Mouton stated that although Pick n Pay Namibia considered the proposals presented by NAFAU, these options did not deliver the cost savings required to sustain the business.
“The employees, through the Shop stewards and Union, regrettably rejected the company’s proposals, opting to rather follow the retrenchment route,” he said.
The giant supermarket group further claims that in March 2020, in an attempt to avoid retrenchments, Pick n Pay engaged NAFAU, with which the company has a recognition agreement, to propose various alternatives to retrenchment such as employees agreeing to forgo the annual salary increase.
It was also suggested that employees forgo a 13th cheque this year, but that going forward, the 13th cheque would be converted to a performance-based bonus whereby bonuses will only be paid once the company is profitable.
In addition, the retailer stated that the cash card discount benefit
which Pick n Pay employees enjoy, be reduced and that Sundays be included in the normal 6 day working week, calculated monthly instead of weekly as is currently the case.

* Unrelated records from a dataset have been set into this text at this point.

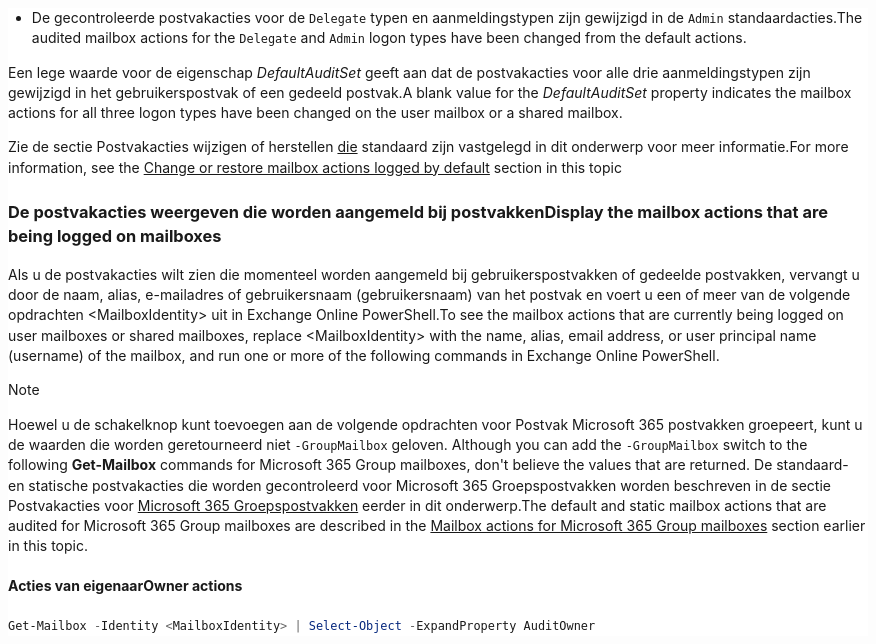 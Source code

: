 - <span data-ttu-id="6d2e0-347">De gecontroleerde postvakacties voor de `Delegate` typen en aanmeldingstypen zijn gewijzigd in de `Admin` standaardacties.</span><span class="sxs-lookup"><span data-stu-id="6d2e0-347">The audited mailbox actions for the `Delegate` and `Admin` logon types have been changed from the default actions.</span></span>

<span data-ttu-id="6d2e0-348">Een lege waarde voor de eigenschap *DefaultAuditSet* geeft aan dat de postvakacties voor alle drie aanmeldingstypen zijn gewijzigd in het gebruikerspostvak of een gedeeld postvak.</span><span class="sxs-lookup"><span data-stu-id="6d2e0-348">A blank value for the *DefaultAuditSet* property indicates the mailbox actions for all three logon types have been changed on the user mailbox or a shared mailbox.</span></span>

<span data-ttu-id="6d2e0-349">Zie de sectie Postvakacties wijzigen of herstellen [die](#change-or-restore-mailbox-actions-logged-by-default) standaard zijn vastgelegd in dit onderwerp voor meer informatie.</span><span class="sxs-lookup"><span data-stu-id="6d2e0-349">For more information, see the [Change or restore mailbox actions logged by default](#change-or-restore-mailbox-actions-logged-by-default) section in this topic</span></span>

### <a name="display-the-mailbox-actions-that-are-being-logged-on-mailboxes"></a><span data-ttu-id="6d2e0-350">De postvakacties weergeven die worden aangemeld bij postvakken</span><span class="sxs-lookup"><span data-stu-id="6d2e0-350">Display the mailbox actions that are being logged on mailboxes</span></span>

<span data-ttu-id="6d2e0-351">Als u de postvakacties wilt zien die momenteel worden aangemeld bij gebruikerspostvakken of gedeelde postvakken, vervangt u door de naam, alias, e-mailadres of gebruikersnaam (gebruikersnaam) van het postvak en voert u een of meer van de volgende opdrachten \<MailboxIdentity\> uit in Exchange Online PowerShell.</span><span class="sxs-lookup"><span data-stu-id="6d2e0-351">To see the mailbox actions that are currently being logged on user mailboxes or shared mailboxes, replace \<MailboxIdentity\> with the name, alias, email address, or user principal name (username) of the mailbox, and run one or more of the following commands in Exchange Online PowerShell.</span></span>

> [!NOTE]
> <span data-ttu-id="6d2e0-352">Hoewel u de schakelknop kunt toevoegen aan de volgende opdrachten voor Postvak Microsoft 365 postvakken groepeert, kunt u de waarden die worden geretourneerd niet `-GroupMailbox` geloven. </span><span class="sxs-lookup"><span data-stu-id="6d2e0-352">Although you can add the `-GroupMailbox` switch to the following **Get-Mailbox** commands for Microsoft 365 Group mailboxes, don't believe the values that are returned.</span></span> <span data-ttu-id="6d2e0-353">De standaard- en statische postvakacties die worden gecontroleerd voor Microsoft 365 Groepspostvakken worden beschreven in de sectie Postvakacties voor [Microsoft 365 Groepspostvakken](#mailbox-actions-for-microsoft-365-group-mailboxes) eerder in dit onderwerp.</span><span class="sxs-lookup"><span data-stu-id="6d2e0-353">The default and static mailbox actions that are audited for Microsoft 365 Group mailboxes are described in the [Mailbox actions for Microsoft 365 Group mailboxes](#mailbox-actions-for-microsoft-365-group-mailboxes) section earlier in this topic.</span></span>

#### <a name="owner-actions"></a><span data-ttu-id="6d2e0-354">Acties van eigenaar</span><span class="sxs-lookup"><span data-stu-id="6d2e0-354">Owner actions</span></span>

```PowerShell
Get-Mailbox -Identity <MailboxIdentity> | Select-Object -ExpandProperty AuditOwner
```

“As you are aware, the O&L Group is passionate about people, and therefore all efforts were made to identify alternative measures to save the business while guarding as many jobs as possible. COVID-19 and lockdown only compounded an already dire situation, necessitating business realignment in order to secure the business and jobs into the future,” said Mouton.

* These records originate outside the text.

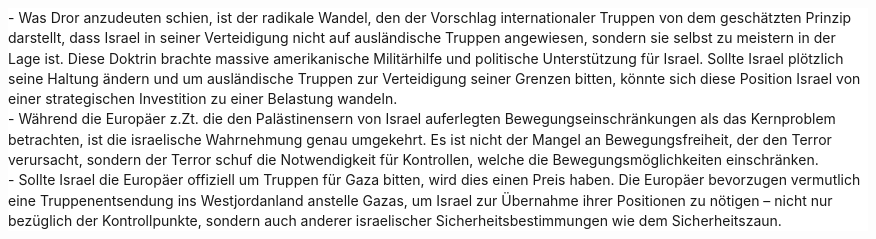 <div style=""MARGIN:"><font size=""3""> </font></div>- <span style=""FONT-SIZE:"><font size=""3"">Was Dror anzudeuten schien, ist der radikale Wandel, den der Vorschlag internationaler Truppen von dem geschätzten Prinzip darstellt, dass Israel in seiner Verteidigung nicht auf ausländische Truppen angewiesen, sondern sie selbst zu meistern in der Lage ist. Diese Doktrin brachte massive amerikanische Militärhilfe und politische Unterstützung für Israel. Sollte Israel plötzlich seine Haltung ändern und um ausländische Truppen zur Verteidigung seiner Grenzen bitten, könnte sich diese Position Israel von einer strategischen Investition zu einer Belastung wandeln.</font></span>

<div style=""MARGIN:"><font size=""3""> </font></div>- <span style=""FONT-SIZE:"><font size=""3"">Während die Europäer z.Zt. die den Palästinensern von Israel auferlegten Bewegungseinschränkungen als das Kernproblem betrachten, ist die israelische Wahrnehmung genau umgekehrt. Es ist nicht der Mangel an Bewegungsfreiheit, der den Terror verursacht, sondern der Terror schuf die Notwendigkeit für Kontrollen, welche die Bewegungsmöglichkeiten einschränken.</font></span>

<div style=""MARGIN:"><font size=""3""> </font></div>- <span style=""FONT-SIZE:"><font size=""3"">Sollte Israel die Europäer offiziell um Truppen für Gaza bitten, wird dies einen Preis haben. Die Europäer bevorzugen vermutlich eine Truppenentsendung ins Westjordanland anstelle Gazas, um Israel zur Übernahme ihrer Positionen zu nötigen – nicht nur bezüglich der Kontrollpunkte, sondern auch anderer israelischer Sicherheitsbestimmungen wie dem Sicherheitszaun.</font></span>
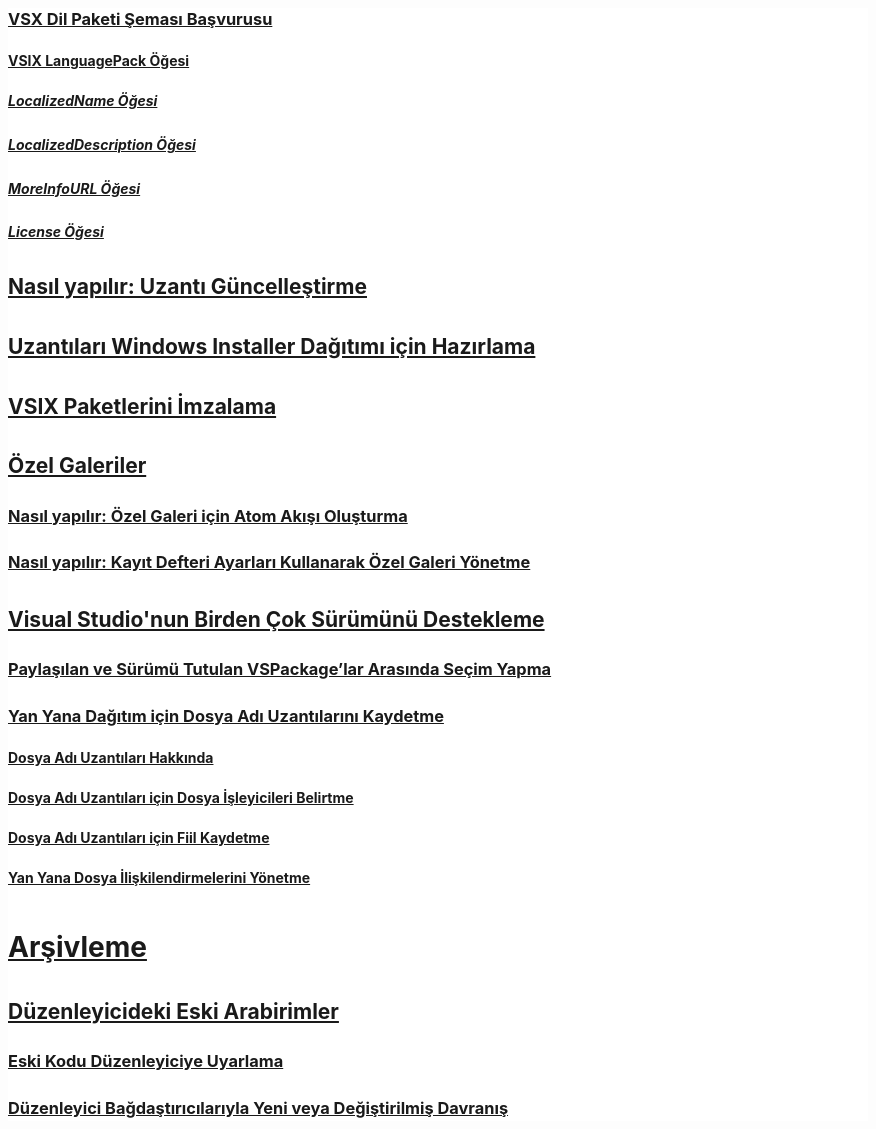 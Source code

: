 ### [VSX Dil Paketi Şeması Başvurusu](vsx-language-pack-schema-reference.md)
#### [VSIX LanguagePack Öğesi](vsixlanguagepack-element-vsix-language-pack-schema.md)
##### [LocalizedName Öğesi](localizedname-element-vsix-language-pack-schema.md)
##### [LocalizedDescription Öğesi](localizeddescription-element-vsix-language-pack-schema.md)
##### [MoreInfoURL Öğesi](moreinfourl-element-vsix-language-pack-schema.md)
##### [License Öğesi](license-element-vsix-language-pack-schema.md)
## [Nasıl yapılır: Uzantı Güncelleştirme](how-to-update-a-visual-studio-extension.md)
## [Uzantıları Windows Installer Dağıtımı için Hazırlama](preparing-extensions-for-windows-installer-deployment.md)
## [VSIX Paketlerini İmzalama](signing-vsix-packages.md)
## [Özel Galeriler](private-galleries.md)
### [Nasıl yapılır: Özel Galeri için Atom Akışı Oluşturma](how-to-create-an-atom-feed-for-a-private-gallery.md)
### [Nasıl yapılır: Kayıt Defteri Ayarları Kullanarak Özel Galeri Yönetme](how-to-manage-a-private-gallery-by-using-registry-settings.md)
## [Visual Studio'nun Birden Çok Sürümünü Destekleme](supporting-multiple-versions-of-visual-studio.md)
### [Paylaşılan ve Sürümü Tutulan VSPackage’lar Arasında Seçim Yapma](choosing-between-shared-and-versioned-vspackages.md)
### [Yan Yana Dağıtım için Dosya Adı Uzantılarını Kaydetme](registering-file-name-extensions-for-side-by-side-deployments.md)
#### [Dosya Adı Uzantıları Hakkında](about-file-name-extensions.md)
#### [Dosya Adı Uzantıları için Dosya İşleyicileri Belirtme](specifying-file-handlers-for-file-name-extensions.md)
#### [Dosya Adı Uzantıları için Fiil Kaydetme](registering-verbs-for-file-name-extensions.md)
#### [Yan Yana Dosya İlişkilendirmelerini Yönetme](managing-side-by-side-file-associations.md)
# [Arşivleme](archive.md)
## [Düzenleyicideki Eski Arabirimler](legacy-interfaces-in-the-editor.md)
### [Eski Kodu Düzenleyiciye Uyarlama](adapting-legacy-code-to-the-editor.md)
### [Düzenleyici Bağdaştırıcılarıyla Yeni veya Değiştirilmiş Davranış](new-or-changed-behavior-with-editor-adapters.md)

He further added that due to the prolonged economic downturn and reduced consumer disposable income, the company experienced marginal to negative turnover growth over the past five years.
Furthermore, while the recession has steadily eroded turnover, costs have increased annually above inflation on all fronts, resulting in a decline in profit and leading to losses over the last two years, Mouton said.

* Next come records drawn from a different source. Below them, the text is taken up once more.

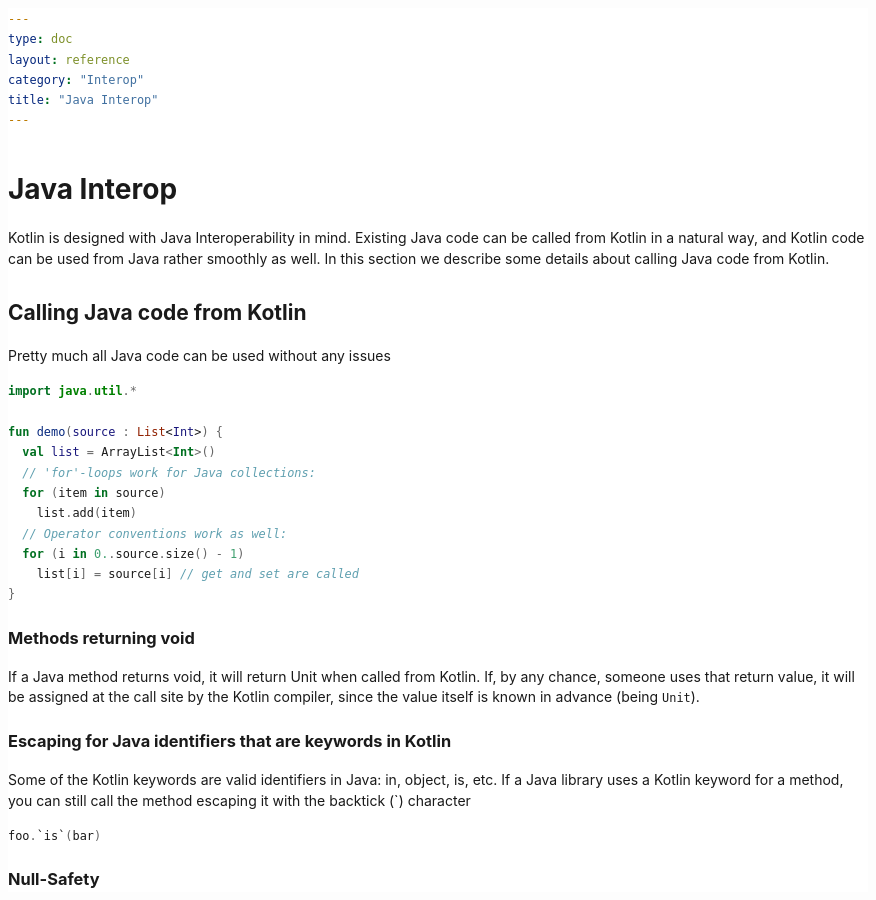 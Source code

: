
```yaml
---
type: doc
layout: reference
category: "Interop"
title: "Java Interop"
---
```


# Java Interop

Kotlin is designed with Java Interoperability in mind. Existing Java code can be called from Kotlin in a natural way, and Kotlin code can be used from
Java rather smoothly as well. In this section we describe some details about calling Java code from Kotlin.

## Calling Java code from Kotlin

Pretty much all Java code can be used without any issues

``` kotlin
import java.util.*

fun demo(source : List<Int>) {
  val list = ArrayList<Int>()
  // 'for'-loops work for Java collections:
  for (item in source)
    list.add(item)
  // Operator conventions work as well:
  for (i in 0..source.size() - 1)
    list[i] = source[i] // get and set are called
}
```

### Methods returning void

If a Java method returns void, it will return Unit when called from Kotlin. 
If, by any chance, someone uses that return value, it will be assigned at the call site by the Kotlin compiler, since the value itself is known in advance (being `Unit`).

### Escaping for Java identifiers that are keywords in Kotlin

Some of the Kotlin keywords are valid identifiers in Java: in, object, is, etc. If a Java library uses a Kotlin keyword for a method, you can still call the method
escaping it with the backtick (`) character

``` kotlin
foo.`is`(bar)
```

### Null-Safety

He added that a restructure exercise aimed at reversing losses and setting the business on the path to sustainability was therefore initiated.
In addition to various cost cutting measures, the company also offered employees voluntary separation packages and early retirement options.
Mouton noted that uptake on these offers were, however, low, resulting in extensive dialogue through which the company presented the employees with the option of retrenchment or alternative measures aimed at reducing costs without job losses.
Pick n Pay is a 100% Namibian-owned entity that employs a total 1 931 employees at its 22 retail stores in most major towns in Namibia and subsidiary of the Ohlthaver & List (O&L) Group.